Cependant mon légionnaire, ainsi que je l’appris plus tard, avait fini par se mettre sur ses pieds. Mais en homme qui sort d’un long état d’ivresse, moulu, chancelant, et s’appuyant sur son bâton, il avait à grand-peine gagné la ville. Bien confus d’avoir eu le dessous, et de s’être ainsi laissé battre, il aimait mieux dévorer son dépit que de mettre aucun habitant dans la confidence de sa défaite ; mais ayant rencontré quelques-uns de ses camarades, il leur conta son piteux cas. On convint qu’il resterait au quartier quelque temps sans se faire voir ; car, outre le déshonneur, il appréhendait, en raison de la perte de son épée, les peines sacramentelles de la loi militaire. Les autres, dans l’intervalle, devaient, munis de notre signalement, s’occuper activement de nous découvrir et de le venger. Un traître de voisin nous vendit, et indiqua notre cachette. La justice est appelée : fausse déposition des soldats, qui prétendent avoir perdu en route un petit vase d’argent appartenant à leur général. L’objet aurait été trouvé par un jardinier qui refusait de le rendre, et qui s’était allé cacher dans la maison d’un ami.

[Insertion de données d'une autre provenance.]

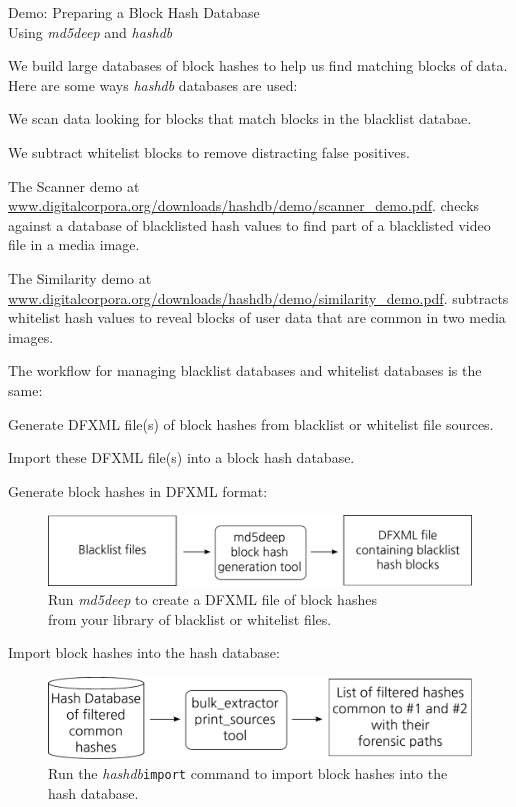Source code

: \documentclass[12pt,twoside]{article}
\newcommand{\hdb}{\emph{hashdb}\xspace}
\newcommand{\mdd}{\emph{md5deep}\xspace}
\begin{document}
\begin{center}
\Large Demo: Preparing a Block Hash Database \\
\large Using \mdd and \hdb
\end{center}

We build large databases of block hashes
to help us find matching blocks of data.
Here are some ways \hdb databases are used:
\begin{compactitem}
\item We scan data looking for blocks that match blocks in the blacklist databae.
\item We subtract whitelist blocks to remove distracting false positives.
\end{compactitem}
The Scanner demo at
\url{www.digitalcorpora.org/downloads/hashdb/demo/scanner\_demo.pdf}.
checks against a database of blacklisted hash values
to find part of a blacklisted video file in a media image.

The Similarity demo at
\url{www.digitalcorpora.org/downloads/hashdb/demo/similarity\_demo.pdf}.
subtracts whitelist hash values
to reveal blocks of user data that are common in two media images.

The workflow for managing blacklist databases and whitelist databases
is the same:
\begin{compactenum}
\item Generate DFXML file(s) of block hashes
from blacklist or whitelist file sources.
\item Import these DFXML file(s) into a block hash database.
\end{compactenum}

Generate block hashes in DFXML format:

\begin{figure}[H]
  \center
  \includegraphics[scale=0.6]{drawings/md5deep}
  \caption*{Run \mdd to create a DFXML file of block hashes \\
            from your library of blacklist or whitelist files.}
\end{figure}

Import block hashes into the hash database:

\begin{figure}[H]
  \center
  \includegraphics[scale=0.6]{drawings/import}
  \caption*{Run the \hdb \texttt{import} command
            to import block hashes into the hash database.}
\end{figure}
\end{document}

Les magistrats s’étant fait décliner et le nom du général et le prix de l’objet perdu, arrivent à la porte de la maison de refuge, et là somment notre hôte à haute voix de livrer ceux qu’il recélait, sous peine d’encourir personnellement une action capitale. Le maître du logis ne sourcilla pas. Occupé uniquement de sauver l’ami qui s’est confié à lui, il se renferme dans une dénégation absolue, et même il soutient qu’il n’a pas vu le jardinier depuis plusieurs jours. Les soldats, de leur côté, de jurer par le bon génie du prince que le voleur est bien là, et non ailleurs. Les magistrats ordonnent la perquisition. Des licteurs et autres officiers publics y procèdent, fouillent la maison dans tous les coins. Homme ni baudet n’est apparu, suivant leur dire. L’altercation s’échauffe. Les soldats soutiennent que l’homme et l’âne sont là cachés, et jurent par l’empereur. Le patron ne cesse de nier, et de prendre tout l’Olympe à témoin.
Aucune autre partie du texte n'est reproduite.